Perhaps I’m over-analysing the situation and should turn a blind eye to what’s going on. Focus on the good things. Go shopping. Have long blissful lunches and talk about holidays.
Bubble wrap in a personal sphere of sweet comfort and immunity from the problems of the world. Why bother with what’s going wrong as long as things are going right for me? Just be happy (-lah), I’ve been told. It’s easier said than done. One can be happy and not content; be content and not happy.
Do you make New Year’s resolutions?
I used to but now I only make them when I can make closures first. Over the years, I find it difficult to start something new when I’ve not succeeded in something I’ve started. Some years I have no resolutions because I’m still stuck with the old ones. Does this sound weird to you?
Here’s an example. I’ve always wanted to improve my golf game, even daring to resolve winning a tournament someday. Every year, it’s the same resolution.

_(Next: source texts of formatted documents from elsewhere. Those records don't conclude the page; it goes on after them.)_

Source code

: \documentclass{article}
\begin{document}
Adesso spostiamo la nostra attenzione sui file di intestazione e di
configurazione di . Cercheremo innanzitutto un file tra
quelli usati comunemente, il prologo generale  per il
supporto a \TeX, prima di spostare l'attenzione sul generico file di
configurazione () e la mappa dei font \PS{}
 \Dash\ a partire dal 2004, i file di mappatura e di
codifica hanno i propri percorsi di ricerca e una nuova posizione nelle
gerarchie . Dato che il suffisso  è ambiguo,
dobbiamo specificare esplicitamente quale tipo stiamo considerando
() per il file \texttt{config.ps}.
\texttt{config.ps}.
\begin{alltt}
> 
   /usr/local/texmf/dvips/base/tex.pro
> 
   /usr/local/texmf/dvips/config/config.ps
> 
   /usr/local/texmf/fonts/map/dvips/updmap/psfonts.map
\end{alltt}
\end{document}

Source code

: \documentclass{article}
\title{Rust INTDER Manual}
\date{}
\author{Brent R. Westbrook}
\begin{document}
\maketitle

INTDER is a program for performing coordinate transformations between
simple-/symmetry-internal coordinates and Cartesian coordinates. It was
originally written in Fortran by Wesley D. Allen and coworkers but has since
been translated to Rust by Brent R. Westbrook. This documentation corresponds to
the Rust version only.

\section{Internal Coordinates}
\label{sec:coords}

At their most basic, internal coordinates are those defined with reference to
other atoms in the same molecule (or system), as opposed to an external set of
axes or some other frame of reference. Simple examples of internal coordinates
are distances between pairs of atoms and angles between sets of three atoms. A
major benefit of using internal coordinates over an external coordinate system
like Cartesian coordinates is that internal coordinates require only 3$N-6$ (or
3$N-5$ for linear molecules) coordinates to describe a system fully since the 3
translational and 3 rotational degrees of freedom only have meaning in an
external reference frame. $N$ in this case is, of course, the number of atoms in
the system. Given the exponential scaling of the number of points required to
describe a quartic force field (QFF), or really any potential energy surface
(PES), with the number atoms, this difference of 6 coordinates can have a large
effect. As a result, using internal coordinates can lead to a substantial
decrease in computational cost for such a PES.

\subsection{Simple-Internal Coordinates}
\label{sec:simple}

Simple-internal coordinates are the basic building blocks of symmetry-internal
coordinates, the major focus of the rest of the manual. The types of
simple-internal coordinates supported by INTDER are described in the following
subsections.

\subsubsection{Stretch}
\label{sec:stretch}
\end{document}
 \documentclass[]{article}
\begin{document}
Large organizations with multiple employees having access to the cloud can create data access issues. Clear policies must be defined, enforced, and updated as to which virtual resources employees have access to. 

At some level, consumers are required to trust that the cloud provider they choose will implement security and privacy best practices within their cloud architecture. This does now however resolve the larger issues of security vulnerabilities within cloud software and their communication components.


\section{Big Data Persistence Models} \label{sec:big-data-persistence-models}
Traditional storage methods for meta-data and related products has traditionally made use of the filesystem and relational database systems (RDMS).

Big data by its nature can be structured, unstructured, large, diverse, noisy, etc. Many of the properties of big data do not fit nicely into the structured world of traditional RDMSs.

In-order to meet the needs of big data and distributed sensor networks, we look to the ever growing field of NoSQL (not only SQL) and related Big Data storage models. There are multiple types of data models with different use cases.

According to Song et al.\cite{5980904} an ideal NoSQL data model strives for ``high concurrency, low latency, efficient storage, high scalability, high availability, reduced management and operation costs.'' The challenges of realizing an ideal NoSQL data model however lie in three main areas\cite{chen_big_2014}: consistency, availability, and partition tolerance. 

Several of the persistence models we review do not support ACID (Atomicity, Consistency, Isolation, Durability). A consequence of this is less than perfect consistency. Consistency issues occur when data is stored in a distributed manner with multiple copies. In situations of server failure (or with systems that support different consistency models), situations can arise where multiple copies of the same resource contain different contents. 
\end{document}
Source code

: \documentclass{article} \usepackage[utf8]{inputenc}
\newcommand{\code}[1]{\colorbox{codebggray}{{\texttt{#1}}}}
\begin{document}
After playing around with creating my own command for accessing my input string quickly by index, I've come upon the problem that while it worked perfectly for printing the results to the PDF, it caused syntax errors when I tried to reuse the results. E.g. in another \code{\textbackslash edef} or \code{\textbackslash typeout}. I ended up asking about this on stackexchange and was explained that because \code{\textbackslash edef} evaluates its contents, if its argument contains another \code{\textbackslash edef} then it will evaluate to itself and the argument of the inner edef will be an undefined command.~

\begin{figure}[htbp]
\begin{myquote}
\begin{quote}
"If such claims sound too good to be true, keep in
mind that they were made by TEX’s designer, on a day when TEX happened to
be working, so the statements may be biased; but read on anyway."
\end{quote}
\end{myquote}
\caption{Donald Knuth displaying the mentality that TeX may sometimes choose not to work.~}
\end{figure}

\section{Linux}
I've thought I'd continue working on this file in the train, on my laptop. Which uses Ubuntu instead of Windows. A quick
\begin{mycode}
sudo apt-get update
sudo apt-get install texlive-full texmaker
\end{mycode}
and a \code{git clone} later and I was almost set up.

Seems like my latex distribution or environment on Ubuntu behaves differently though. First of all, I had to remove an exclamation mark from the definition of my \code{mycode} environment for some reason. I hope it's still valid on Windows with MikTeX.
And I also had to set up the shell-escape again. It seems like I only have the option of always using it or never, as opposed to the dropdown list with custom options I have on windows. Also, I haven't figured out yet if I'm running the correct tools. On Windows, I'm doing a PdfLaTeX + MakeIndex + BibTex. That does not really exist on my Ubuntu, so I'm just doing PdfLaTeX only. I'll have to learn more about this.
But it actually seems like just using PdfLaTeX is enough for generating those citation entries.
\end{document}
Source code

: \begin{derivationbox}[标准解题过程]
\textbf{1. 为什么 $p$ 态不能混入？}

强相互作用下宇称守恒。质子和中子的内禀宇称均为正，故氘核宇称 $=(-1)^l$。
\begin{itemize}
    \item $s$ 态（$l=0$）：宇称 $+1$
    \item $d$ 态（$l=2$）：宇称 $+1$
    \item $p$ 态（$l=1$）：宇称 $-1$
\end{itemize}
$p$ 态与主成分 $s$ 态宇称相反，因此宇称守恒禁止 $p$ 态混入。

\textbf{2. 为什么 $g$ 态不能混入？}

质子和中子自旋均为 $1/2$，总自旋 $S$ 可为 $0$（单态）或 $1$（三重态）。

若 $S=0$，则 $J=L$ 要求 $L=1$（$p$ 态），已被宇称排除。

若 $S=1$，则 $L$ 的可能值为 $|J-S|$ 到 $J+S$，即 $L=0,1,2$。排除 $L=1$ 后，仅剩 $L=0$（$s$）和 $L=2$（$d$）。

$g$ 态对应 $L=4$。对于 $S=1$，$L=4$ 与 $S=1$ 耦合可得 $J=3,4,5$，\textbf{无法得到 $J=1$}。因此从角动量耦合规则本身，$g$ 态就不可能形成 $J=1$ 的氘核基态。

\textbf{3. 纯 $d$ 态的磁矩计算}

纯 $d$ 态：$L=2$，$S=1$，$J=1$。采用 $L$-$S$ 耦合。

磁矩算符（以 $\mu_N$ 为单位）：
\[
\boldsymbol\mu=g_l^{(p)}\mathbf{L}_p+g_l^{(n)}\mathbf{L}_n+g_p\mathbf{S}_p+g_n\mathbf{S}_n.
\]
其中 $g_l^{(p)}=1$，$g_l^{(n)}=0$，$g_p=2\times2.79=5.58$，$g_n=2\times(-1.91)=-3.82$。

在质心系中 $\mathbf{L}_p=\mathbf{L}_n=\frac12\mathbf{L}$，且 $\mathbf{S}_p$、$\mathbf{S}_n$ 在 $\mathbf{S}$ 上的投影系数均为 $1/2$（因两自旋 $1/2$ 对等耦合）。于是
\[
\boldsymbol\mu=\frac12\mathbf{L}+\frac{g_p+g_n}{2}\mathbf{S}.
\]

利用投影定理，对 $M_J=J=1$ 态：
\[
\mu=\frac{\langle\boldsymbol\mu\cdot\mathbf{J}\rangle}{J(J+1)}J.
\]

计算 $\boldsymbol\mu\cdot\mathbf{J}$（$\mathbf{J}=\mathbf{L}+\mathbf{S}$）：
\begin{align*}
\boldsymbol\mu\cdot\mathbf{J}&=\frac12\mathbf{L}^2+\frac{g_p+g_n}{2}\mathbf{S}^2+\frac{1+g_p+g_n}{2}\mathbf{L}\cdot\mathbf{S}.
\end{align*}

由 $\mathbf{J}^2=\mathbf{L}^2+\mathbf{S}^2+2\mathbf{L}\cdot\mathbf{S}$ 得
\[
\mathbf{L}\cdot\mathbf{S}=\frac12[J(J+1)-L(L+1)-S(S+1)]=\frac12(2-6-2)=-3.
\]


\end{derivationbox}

I have a love-hate relationship with golf. Love the game, hate the weather. The weather usually wins and my game never got better. In fact, I’m at the stage that I only play with strangers who didn’t know how bad I am.

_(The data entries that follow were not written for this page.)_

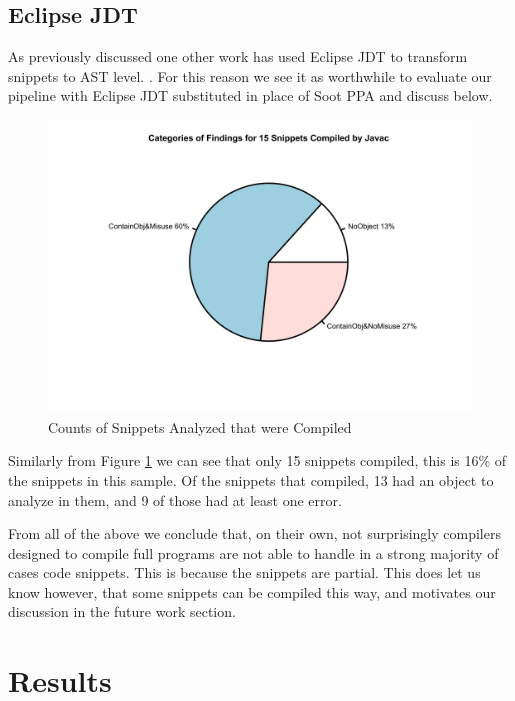 \documentclass[10pt, conference]{IEEEtran}
\begin{document}
\subsection{Eclipse JDT}

As previously discussed one other work has used Eclipse JDT to transform snippets to AST level. \cite{Subramanian:2013:MSO:2487085.2487106}. For this reason we see it as worthwhile to evaluate our pipeline with Eclipse JDT substituted in place of Soot PPA and discuss below.

\begin{figure}[h]
\begin{center}
\includegraphics[width=0.9\linewidth]{PieJDT.png}
\caption{Counts of Snippets Analyzed that were Compiled \label{fig:jdtPie}}
\end{center}
\end{figure}

Similarly from Figure \ref{fig:jdtPie} we can see that only 15 snippets compiled, this is 16\% of the snippets in this sample. Of the snippets that compiled, 13 had an object to analyze in them, and 9 of those had at least one error.

From all of the above we conclude that, on their own, not surprisingly compilers designed to compile full programs are not able to handle in a strong majority of cases code snippets. This is because the snippets are partial. This does let us know however, that some snippets can be compiled this way, and motivates our discussion in the future work section.

\section{Results}
\end{document}
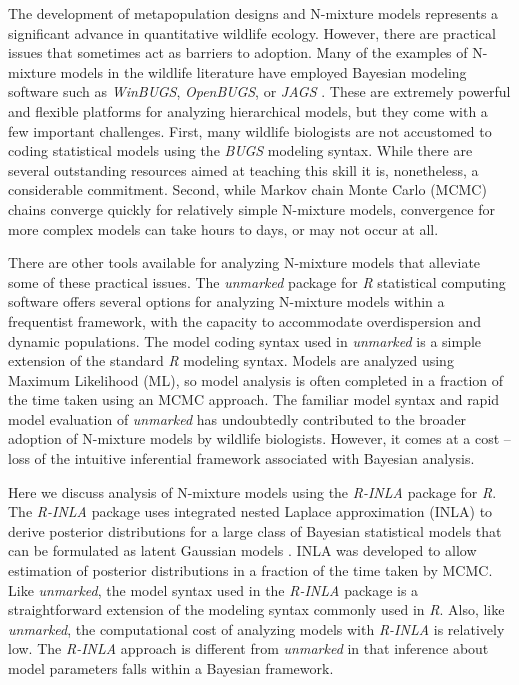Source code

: \documentclass{article}
\begin{document}
The development of metapopulation designs and N-mixture models represents a significant advance in quantitative wildlife ecology. However, there are practical issues that sometimes act as barriers to adoption. Many of the examples of N-mixture models in the wildlife literature have employed Bayesian modeling software such as \emph{WinBUGS}, \emph{OpenBUGS}, or \emph{JAGS} \citep{plummer2003jags,Lunn_Jackson_Best_Thomas_Spiegelhalter_2012}. These are extremely powerful and flexible platforms for analyzing hierarchical models, but they come with a few important challenges.  First, many wildlife biologists are not accustomed to coding statistical models using the \emph{BUGS} modeling syntax. While there are several outstanding resources aimed at teaching this skill \citep{Royle_Dorazio_2008, Kery_2010, Kery_Schaub_2011, Kery_Royle_2015} it is, nonetheless, a considerable commitment. Second, while Markov chain Monte Carlo (MCMC) chains converge quickly for relatively simple N-mixture models, convergence for more complex models can take hours to days, or may not occur at all.

There are other tools available for analyzing N-mixture models that alleviate some of these practical issues.  The \emph{unmarked} package \citep{Fiske_Chandler_others_2011} for \emph{R} statistical computing software \citep{R_Core_Team_2016} offers several options for analyzing N-mixture models within a frequentist framework, with the capacity to accommodate overdispersion and dynamic populations. The model coding syntax used in \emph{unmarked} is a simple extension of the standard \emph{R} modeling syntax. Models are analyzed using Maximum Likelihood (ML), so model analysis is often completed in a fraction of the time taken using an MCMC approach. The familiar model syntax and rapid model evaluation of \emph{unmarked} has undoubtedly contributed to the broader adoption of N-mixture models by wildlife biologists. However, it comes at a cost -- loss of the intuitive inferential framework associated with Bayesian analysis.

Here we discuss analysis of N-mixture models using the \emph{R-INLA} package \citep{Martins_Simpson_Lindgren_Rue_2013,Rue_Riebler_Sorbye_Illian_Simpson_Lindgren_2017} for \emph{R}. The \emph{R-INLA} package uses integrated nested Laplace approximation (INLA) to derive posterior distributions for a large class of Bayesian statistical models that can be formulated as latent Gaussian models \citep{Rue_Martino_Chopin_2009, Lindgren_Rue_Lindstrom_2011}. INLA was developed to allow estimation of posterior distributions in a fraction of the time taken by MCMC. Like \emph{unmarked}, the model syntax used in the \emph{R-INLA} package is a straightforward extension of the modeling syntax commonly used in \emph{R}. Also, like \emph{unmarked}, the computational cost of analyzing models with \emph{R-INLA} is relatively low. The \emph{R-INLA} approach is different from \emph{unmarked} in that inference about model parameters falls within a Bayesian framework.
\end{document}
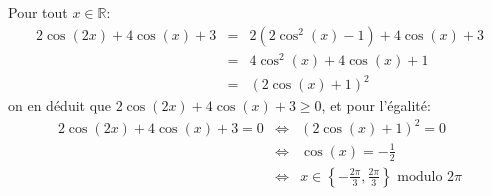 Pour tout $x\in\mathbb{R}$:
\begin{eqnarray*}
  2\cos(2x)+4\cos(x)+3 &=& 2\left( 2\cos^2(x)-1\right)+4\cos(x)+3 \\
  &=& 4\cos^2(x)+4\cos(x)+1 \\
  &=& \left(2\cos(x)+1\right)^2
\end{eqnarray*}
 on en déduit que $2\cos(2x)+4\cos(x)+3 \geq 0$, et pour l'égalité:
 \begin{eqnarray*}
   2\cos(2x)+4\cos(x)+3 = 0 &\Leftrightarrow & \left(2\cos(x)+1\right)^2 = 0 \\
   & \Leftrightarrow & \cos(x) = -\frac{1}{2} \\
   & \Leftrightarrow & x\in \left\lbrace -\frac{2\pi}{3}, \frac{2\pi}{3} \right\rbrace \textrm{ modulo } 2\pi
 \end{eqnarray*}
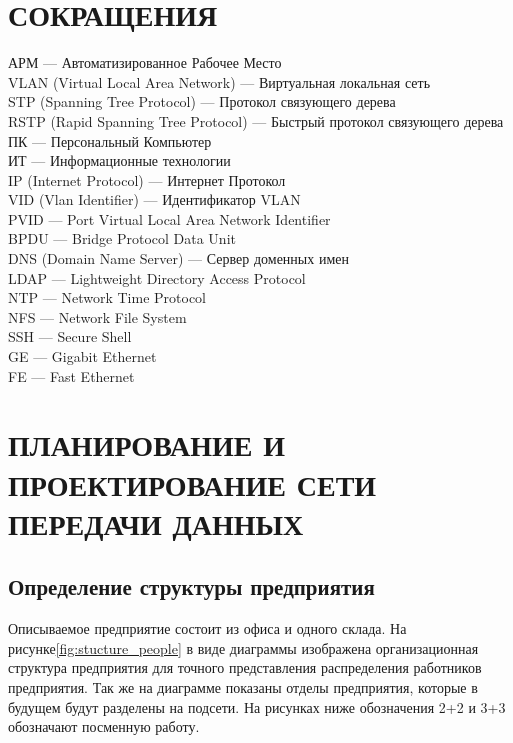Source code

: \section*{СОКРАЩЕНИЯ}
\begin{raggedright}
АРМ --- Автоматизированное Рабочее Место \\
VLAN (Virtual Local Area Network) --- Виртуальная локальная сеть \\
STP (Spanning Tree Protocol) --- Протокол связующего дерева \\ 
RSTP (Rapid Spanning Tree Protocol) --- Быстрый протокол связующего дерева \\
ПК --- Персональный Компьютер \\ 
ИТ --- Информационные технологии \\ 
IP (Internet Protocol) --- Интернет Протокол \\
VID (Vlan Identifier) --- Идентификатор VLAN \\
PVID --- Port Virtual Local Area Network Identifier \\
BPDU --- Bridge Protocol Data Unit \\
DNS (Domain Name Server) --- Сервер доменных имен \\
LDAP --- Lightweight Directory Access Protocol \\
NTP --- Network Time Protocol \\
NFS --- Network File System \\
SSH --- Secure Shell \\
GE --- Gigabit Ethernet \\ 
FE --- Fast Ethernet \\ 
\end{raggedright}

\section{ПЛАНИРОВАНИЕ И ПРОЕКТИРОВАНИЕ СЕТИ ПЕРЕДАЧИ ДАННЫХ}
\subsection{Определение структуры предприятия}
Описываемое предприятие состоит из офиса и одного склада. На рисунке\;\ref{fig:stucture_people} в виде диаграммы изображена организационная структура предприятия для точного представления распределения работников предприятия. Так же на диаграмме показаны отделы предприятия, которые в будущем будут разделены на подсети. На рисунках ниже обозначения 2+2 и 3+3 обозначают посменную работу.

That’s why I never wanted to invest in a new set of clubs. They’re state-of-the-art 20 years ago, bruised and battered now. It’s a chicken-and-egg situation. I reckon it’s the player not the clubs and I should improve first before buying new equipment. Well, the player didn’t get any better and the vicious cycle anchors itself.
Just a few days ago the full moon was at its brightest and glowing for the last time this year. The moonbeam shone directly through my bedroom window arousing me at five in the morning like a scene from Peter Pan. Moonstruck and unable to sleep again, I decided to play golf.
The course was still dark so I walked for a few holes and teed off at first light. Its nice being alone in the open before sunrise, before everyone else arrives, before anyone else steps on the new day fresh dewy grass, and before the world awakens in full force dispersing every single quiet moment into dust and rush.
It was in the few quiet moments that I realized my clubs did affect my game and I should have replaced them long ago. Normally, one would do a practice swing before hitting the ball. I did that. No problem. But when it comes to the actual shot, I would either top the ball or do something silly to make the ball roll a few pathetic yards as a saving grace so I can advance to the green with the others.
Golf is as much a mental game as a physical one. The concentration at execution is so important that even an excellent player can goof up if there is any form of distraction.
So like a pro-wannabe I try to concentrate before I execute. Each time I concentrate and focus on the club head, I think of my ex-husband. It’s just a fleeting thought, a reminder that he bought the clubs for me so we could play golf together. It wasn’t a gentle reminder at all. More like a jolt from the past that comes and goes so swiftly that it’s hard to know what hit me. It’s only when I daft the shot that I realized my mind did stray.
So that morning of the full moon, it finally occurred to me that I didn’t have a proper closure to the end of my relationship. There are still many lingering thoughts and associations to things and places that we’ve shared during a phase of our lives until our divorce eight years ago.
Good and bad experiences, promises and threats, love and hatred all jammed into a corner of the memory that keeps lurking out without warning and definitely without invitation. There’s no pain or discomfort. It’s more like a bug that flies into your face and you swat if off by reflex.
How does one have a closure? Is it a definitive single event or an ongoing process? Will going away forever help?
I may not have a full closure on this one anytime soon and there may be many more doors to close. Being aware is a major breakthrough and I’ll just to be content with closing one door at a time, at the right time.
For a start, I’ll have to change my clubs. They’re not working out for me any more. It’s time to move on, get something better and concentrate on improving my game this coming year.
Thoughts for 2012 –
Wear CONTENTMENT like our clothes and HAPPINESS like accessories.